The dairy index - at 137.5 in November - was down 1.7 points on the previous month and was the fifth monthly decline in a row.

Despite this, the index remains 11.6 points higher than it was this time last year. The ongoing fall is explained by cooling international demand for dairy commodities.

Dairy price index fell by 1.7 points in November.

The biggest fall was for skimmed milk powders caused by the combination of weaker markets and increased supply from Europe.

Whole milk prices were affected by lower demand from China, while butter demand eased, causing a fallback from recent record prices.

Cheese demand, on the other hand, was steady and supply was constrained by less exporting from EU producing countries.

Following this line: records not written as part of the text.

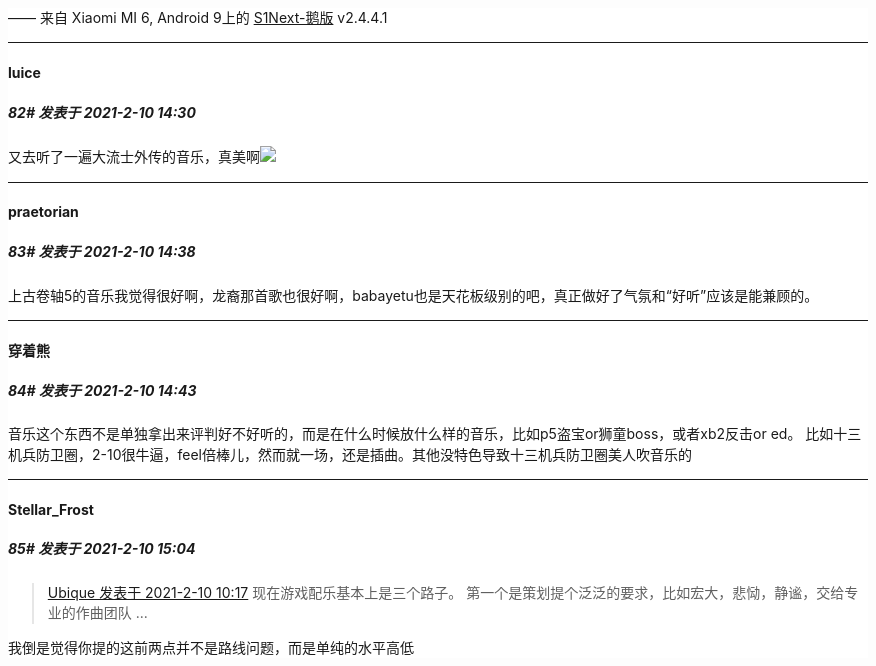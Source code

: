 —— 来自 Xiaomi MI 6, Android 9上的 [S1Next-鹅版](https://github.com/ykrank/S1-Next/releases) v2.4.4.1







*****

####  luice  
##### 82#       发表于 2021-2-10 14:30




又去听了一遍大流士外传的音乐，真美啊<img src="https://static.saraba1st.com/image/smiley/face2017/018.png" referrerpolicy="no-referrer">







*****

####  praetorian  
##### 83#       发表于 2021-2-10 14:38




上古卷轴5的音乐我觉得很好啊，龙裔那首歌也很好啊，babayetu也是天花板级别的吧，真正做好了气氛和“好听”应该是能兼顾的。







*****

####  穿着熊  
##### 84#       发表于 2021-2-10 14:43




音乐这个东西不是单独拿出来评判好不好听的，而是在什么时候放什么样的音乐，比如p5盗宝or狮童boss，或者xb2反击or ed。
比如十三机兵防卫圈，2-10很牛逼，feel倍棒儿，然而就一场，还是插曲。其他没特色导致十三机兵防卫圈美人吹音乐的







*****

####  Stellar_Frost  
##### 85#       发表于 2021-2-10 15:04



<blockquote><a href="httphttps://bbs.saraba1st.com/2b/forum.php?mod=redirect&amp;goto=findpost&amp;pid=50292603&amp;ptid=1987162" target="_blank">Ubique 发表于 2021-2-10 10:17</a>
现在游戏配乐基本上是三个路子。
第一个是策划提个泛泛的要求，比如宏大，悲恸，静谧，交给专业的作曲团队 ...</blockquote>
我倒是觉得你提的这前两点并不是路线问题，而是单纯的水平高低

The meat index, like dairy, also had its fifth month of decline in November, falling by 1.1 points, but it too remains ahead of where it was a year ago by 4.6 points.

Meat price index fell by 1.1 points in November.

Beef prices internationally were under pressure because of increased supplies from Australia and Brazil, though demand from China remained strong.

Strong demand for sheepmeat triggered an increase in price, while poultry prices were also strong on the back of supply concerns caused by avian flu in many countries.

Pig prices also experienced a surge driven by international demand, despite Chinese production having returned to pre-African swine fever levels.


The cereal price index fell 1.9 points in November to 150.4, but as with meat and dairy, this remains ahead of the same time last year, in this case by 9 points.

Wheat prices fell 2.8% with the resumption of shipments from Ukraine and increased shipments from the Russian federation. This increased the supply side and created competition in international markets.

Maize prices were down by 1.7%, again influenced by the resumption of Ukrainian shipments, while barley prices increased by 2.8%.


The FPI is a barometer of global trends across different commodities traded at wholesale level. Prices were increasing rapidly this time last year, which fed into consumer price increases over recent months.

Having had a period of relative stability over the past four months, this suggests a levelling off of consumer prices unless events cause a further upsurge. The biggest threat comes from energy and fuel prices increasing further.